BEGIN

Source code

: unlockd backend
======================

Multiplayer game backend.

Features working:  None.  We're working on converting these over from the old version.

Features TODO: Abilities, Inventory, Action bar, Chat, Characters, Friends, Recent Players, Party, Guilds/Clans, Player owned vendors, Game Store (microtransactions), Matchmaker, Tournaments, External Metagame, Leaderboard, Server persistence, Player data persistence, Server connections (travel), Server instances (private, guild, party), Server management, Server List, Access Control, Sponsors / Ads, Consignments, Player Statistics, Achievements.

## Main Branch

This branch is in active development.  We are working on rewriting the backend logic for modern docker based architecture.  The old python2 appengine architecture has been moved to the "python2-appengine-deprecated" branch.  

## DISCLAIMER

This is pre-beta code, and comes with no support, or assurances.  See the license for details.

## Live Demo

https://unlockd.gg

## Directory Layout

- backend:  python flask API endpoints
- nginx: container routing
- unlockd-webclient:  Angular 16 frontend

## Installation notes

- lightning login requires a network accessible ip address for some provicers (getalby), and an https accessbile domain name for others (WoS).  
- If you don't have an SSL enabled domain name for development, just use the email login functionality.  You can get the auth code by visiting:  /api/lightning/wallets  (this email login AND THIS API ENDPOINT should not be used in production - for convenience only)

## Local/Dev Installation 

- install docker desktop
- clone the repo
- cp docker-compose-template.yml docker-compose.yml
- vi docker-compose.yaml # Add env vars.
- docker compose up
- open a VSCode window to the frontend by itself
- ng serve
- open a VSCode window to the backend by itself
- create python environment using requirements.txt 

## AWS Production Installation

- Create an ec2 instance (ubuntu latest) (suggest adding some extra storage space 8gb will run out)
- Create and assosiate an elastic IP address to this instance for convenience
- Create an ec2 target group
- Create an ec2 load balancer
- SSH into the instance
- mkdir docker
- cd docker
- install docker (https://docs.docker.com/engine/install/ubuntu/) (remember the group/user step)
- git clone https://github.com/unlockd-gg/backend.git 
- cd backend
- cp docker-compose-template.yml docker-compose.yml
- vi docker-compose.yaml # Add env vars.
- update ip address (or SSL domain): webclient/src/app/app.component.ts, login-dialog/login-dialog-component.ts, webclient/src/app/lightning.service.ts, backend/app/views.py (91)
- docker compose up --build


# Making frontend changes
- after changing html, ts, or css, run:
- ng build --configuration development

END

→ What you have to do
Every line that holds the word "Installation" should be copied from the records above.

→ Answer for this exercise
## Installation notes
## Local/Dev Installation 
## AWS Production Installation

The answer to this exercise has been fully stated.